# George all set for puppy class



## mikeb (Mar 11, 2009)

I have george signed up for puppy class already and he is only a week old hehe. It starts the 3rd week of July. I checked with breeder and she agreed it would be fine. He will be about 14 weeks old and will have his first and second shots. She was glad that I already had him set up in a class. Its an akc facility so all puppies will have to prove they have had at least 2 sets of shots at least a week prior to get in.


----------



## Pixiesmom (Jul 31, 2008)

I've been getting a kick out of all of your planning. 
If we all lived by each other we could throw you a puppy shower! George is going to be one spoiled guy!


----------



## mikeb (Mar 11, 2009)

Everybody thinks I'm goin a bit overboard with the planning and reading and questioning (and they are shocked at what I am paying for a "dog'). I just want to do whatever I can to help george be a good citizen and have a happy life. I currently have no family at home and have always had a special affinity to and empathy for animals. Maybe thats a bit odd but I dont care lol.


----------



## sweetlotus (Nov 26, 2008)

I think it's great that you have him enrolled in classes already! Make sure you take plenty of pictures when you get George


----------



## Petaluna (May 9, 2008)

I had mine set up since she was just a couple weeks old, we start in early June. I met the trainer by coincidence when I was at the facility buying some supplies, and I really like her. She does private work as well and told me to call her anytime with any questions. I'm sure I will, I hope she meant it - lol!


----------



## Jan D (Mar 13, 2007)

Mike, I think it's great that you are doing all this planning! Everyone gets all excited when it's time to get their puppy...it's such a fun time anticipating everything. It's great that George is signed up for classes. Puppy classes are so important for them too. So you are doing just the right thing!
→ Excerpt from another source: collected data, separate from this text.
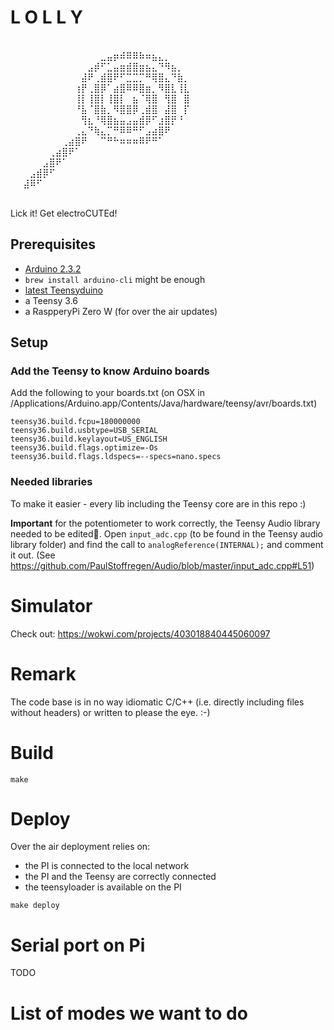 # L O L L Y

⠀⠀⠀⠀⠀⠀⠀⠀⠀⠀⠀⠀⠀⠀⠀⠀⠀⠀⠀⠀⠀⠀⠀⠀⠀⠀⠀⠀⠀⠀
⠀⠀⠀⠀⠀⠀⠀⠀⠀⠀⠀⠀⠀⠀⣀⣤⡶⠾⠿⠿⠷⠶⣦⣄⡀⠀⠀⠀⠀⠀
⠀⠀⠀⠀⠀⠀⠀⠀⠀⠀⠀⠀⣠⡾⠋⣁⣤⣶⣾⣿⣶⣦⣄⠙⠻⣦⡀⠀⠀⠀
⠀⠀⠀⠀⠀⠀⠀⠀⠀⠀⠀⣼⠟⢀⣾⣿⠟⠋⣉⣉⡉⠛⢿⣿⣄⠙⣷⡀⠀⠀
⠀⠀⠀⠀⠀⠀⠀⠀⠀⠀⢰⡟⢀⣿⡿⠁⣴⣿⠿⠿⣿⣶⡀⠻⣿⣇⢸⣇⠀⠀
⠀⠀⠀⠀⠀⠀⠀⠀⠀⠀⢸⡇⢸⣿⡇⢸⣿⡇⠀⣦⠈⢿⣿⠀⢻⣿⠀⣿⠀⠀
⠀⠀⠀⠀⠀⠀⠀⠀⠀⠀⠘⣧⠈⣿⣷⡀⠻⣿⣿⡿⢀⣾⣿⠀⣼⣿⠀⡏⠀⠀
⠀⠀⠀⠀⠀⠀⠀⠀⠀⠀⠀⢻⣆⠘⢿⣿⣦⣤⣠⣤⣾⡿⠋⣰⣿⡟⠘⠀⠀⠀
⠀⠀⠀⠀⠀⠀⠀⠀⠀⠀⢀⣄⠙⢷⣄⡉⠛⠿⠿⠛⠋⣠⣴⣿⠟⠀⠀⠀⠀⠀
⠀⠀⠀⠀⠀⠀⠀⠀⢀⣴⣿⠟⠀⠀⠉⠛⠓⠶⠶⠶⠿⠟⠛⠁⠀⠀⠀⠀⠀⠀
⠀⠀⠀⠀⠀⠀⢀⣴⣿⠟⠁⠀⠀⠀⠀⠀⠀⠀⠀⠀⠀⠀⠀⠀⠀⠀⠀⠀⠀⠀
⠀⠀⠀⠀⠀⣠⣿⠟⠁⠀⠀⠀⠀⠀⠀⠀⠀⠀⠀⠀⠀⠀⠀⠀⠀⠀⠀⠀⠀⠀
⠀⠀⠀⣠⣾⡿⠋⠀⠀⠀⠀⠀⠀⠀⠀⠀⠀⠀⠀⠀⠀⠀⠀⠀⠀⠀⠀⠀⠀⠀
⠀⠀⣼⠿⠋⠀⠀⠀⠀⠀⠀⠀⠀⠀⠀⠀⠀⠀⠀⠀⠀⠀⠀⠀⠀⠀⠀⠀⠀⠀
⠀⠀⠀⠀⠀⠀⠀⠀⠀⠀⠀⠀⠀⠀⠀⠀⠀⠀⠀⠀⠀⠀⠀⠀⠀⠀⠀


Lick it! Get electroCUTEd!

## Prerequisites

- [Arduino 2.3.2](https://www.arduino.cc/en/Main/Software?)
- `brew install arduino-cli` might be enough
- [latest Teensyduino](https://www.pjrc.com/teensy/td_download.html)
- a Teensy 3.6
- a RaspperyPi Zero W (for over the air updates)


## Setup

### Add the Teensy to know Arduino boards 
Add the following to your boards.txt (on OSX in /Applications/Arduino.app/Contents/Java/hardware/teensy/avr/boards.txt)

```
teensy36.build.fcpu=180000000
teensy36.build.usbtype=USB_SERIAL
teensy36.build.keylayout=US_ENGLISH
teensy36.build.flags.optimize=-Os
teensy36.build.flags.ldspecs=--specs=nano.specs
```

### Needed libraries

To make it easier - every lib including the Teensy core are in this repo :) 


**Important** for the potentiometer to work correctly, the Teensy Audio library needed to be edited. Open `input_adc.cpp` (to be found in the Teensy audio library folder) and find the call to `analogReference(INTERNAL);` and comment it out. (See https://github.com/PaulStoffregen/Audio/blob/master/input_adc.cpp#L51)

# Simulator

Check out: https://wokwi.com/projects/403018840445060097

# Remark

The code base is in no way idiomatic C/C++ (i.e. directly including files without headers) or written to please the eye. :-)

# Build

```
make
```

# Deploy

Over the air deployment relies on:
- the PI is connected to the local network
- the PI and the Teensy are correctly connected
- the teensyloader is available on the PI

```
make deploy
```

# Serial port on Pi

TODO



# List of modes we want to do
Have fun with it!


----------



## Scooter's Family (May 23, 2008)

I think it's a great idea! You'll be glad you planned ahead as I was a bit overwhelmed by how much time Scooter required when we first brought him home, I felt like I had a newborn baby again.


----------



## Alexa (Jun 17, 2007)

I love all the planning you're doing. I have two human kids at home, but Marley clearly is treated as baby #3 not as a dog by me, LOL. And due to the fact that he hasn't worked on the snooty teenage responses and rolling of eyes, he definitely ranks as my favorite child at times <g>


----------



## imamurph (Apr 15, 2008)

You GO Boy!!! :biggrin1:


----------



## Scooter's Family (May 23, 2008)

Same here Alexa, at least the furry ones can't talk back!


----------



## Hav a lot of pets (Apr 4, 2008)

Really??? My furry boys talk back all the time! We actually have conversations some times.  Now they do not roll their eyes, thank goodness, but they sure let me know that they do not want to be groomed! Or they argue with each other about a toy. They will put the toy in the middle of them, and complain back and forth who should get it. It really is funny to listen to Luke's "hound voice" and then Linus's "Hav voice"!

What's really fun, Mike, about this is that you do not know which one is George. I remember that time. I do not envy you in that, but I sure will when George goes home with you. I love the snuggly puppy time!
Karen


----------



## Lunastar (Feb 9, 2009)

Mike you keep on planning. George will be such a happy guy.


----------